当社グループは、持続的成長と新たなグループブランドの確立に向けて、お客様満足と収益力の向上に貢献する技術開発はもとより、未来のサステナブル社会の実現及び社会課題解決を先導する新たなソリューションの創出を目指して研究開発に取り組んでいる。その際、社会から求められる技術の異分野領域への拡大、柔軟なアイデアの獲得を通じた技術力の向上について、オープンイノベーションの活用を推進している。
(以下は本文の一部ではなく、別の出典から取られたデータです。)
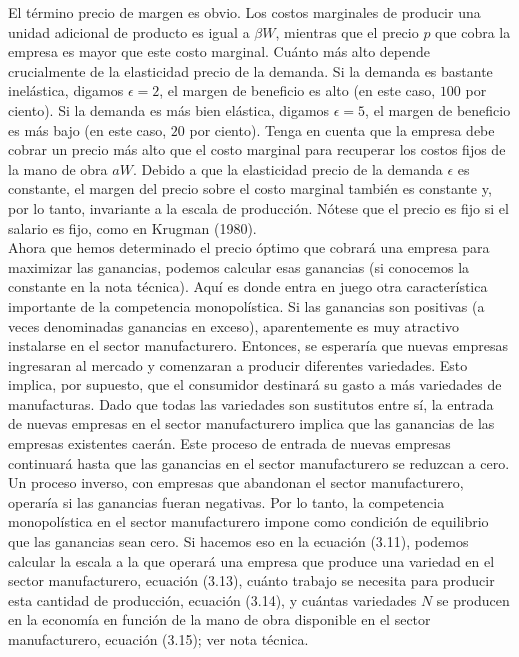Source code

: El término precio de margen es obvio. Los costos marginales de producir una unidad adicional de producto es igual a $\beta W$, mientras que el precio $p$ que cobra la empresa es mayor que este costo marginal. Cuánto más alto depende crucialmente de la elasticidad precio de la demanda. Si la demanda es bastante inelástica, digamos $\epsilon = 2$, el margen de beneficio es alto (en este caso, $100$ por ciento). Si la demanda es más bien elástica, digamos $\epsilon = 5$, el margen de beneficio es más bajo (en este caso, $20$ por ciento). Tenga en cuenta que la empresa debe cobrar un precio más alto que el costo marginal para recuperar los costos fijos de la mano de obra $a W$. Debido a que la elasticidad precio de la demanda $\epsilon$ es constante, el margen del precio sobre el costo marginal también es constante y, por lo tanto, invariante a la escala de producción. Nótese que el precio es fijo si el salario es fijo, como en Krugman (1980).\\
Ahora que hemos determinado el precio óptimo que cobrará una empresa para maximizar las ganancias, podemos calcular esas ganancias (si conocemos la constante en la nota técnica). Aquí es donde entra en juego otra característica importante de la competencia monopolística. Si las ganancias son positivas (a veces denominadas ganancias en exceso), aparentemente es muy atractivo instalarse en el sector manufacturero. Entonces, se esperaría que nuevas empresas ingresaran al mercado y comenzaran a producir diferentes variedades. Esto implica, por supuesto, que el consumidor destinará su gasto a más variedades de manufacturas. Dado que todas las variedades son sustitutos entre sí, la entrada de nuevas empresas en el sector manufacturero implica que las ganancias de las empresas existentes caerán. Este proceso de entrada de nuevas empresas continuará hasta que las ganancias en el sector manufacturero se reduzcan a cero. Un proceso inverso, con empresas que abandonan el sector manufacturero, operaría si las ganancias fueran negativas. Por lo tanto, la competencia monopolística en el sector manufacturero impone como condición de equilibrio que las ganancias sean cero. Si hacemos eso en la ecuación (3.11), podemos calcular la escala a la que operará una empresa que produce una variedad en el sector manufacturero, ecuación (3.13), cuánto trabajo se necesita para producir esta cantidad de producción, ecuación (3.14), y cuántas variedades $N$ se producen en la economía en función de la mano de obra disponible en el sector manufacturero, ecuación (3.15); ver nota técnica.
また世界の技術関連機関と連携し、協業するための「竹中オープンラボ」の構築を図っている。
重点的に取り組むべき領域として、建設基盤技術、環境・社会、未来・先端の3つに大別し、全社的に研究開発活動を遂行している
当中間連結会計期間における研究開発に要した費用の総額は40億円余であり、このうち当社が取り組んだ主な技術開発事例は次のとおりである。
(建設事業)
(1)建設基盤技術領域
①新しい防災ツール「免震総合モニタリングシステム」を開発
免震建物を総合的にモニタリングし、日常から地震後までより一層の安全・安心を提供する「免震総合モニタリングシステム」を開発した。地震後直ちに建物の健全度の目安が把握できるメニュー「建物健全度推定支援」に加え、当社開発の免震建物用の2つの機能、日常の維持管理点検に活用する「免震装置変形遠隔監視」、地震後の免震層点検要否を表示する「免震層モニタリング」を組合せ、さらに免震層の状況を目視確認する「画像監視」を合わせた4つのメニューを統合した。免震建物を採用するお客様のみならず、防災対策ニーズをお持ちのお客様全般に本システムを幅広く展開し、地震後の事業継続、都市のレジリエンス向上に貢献していく。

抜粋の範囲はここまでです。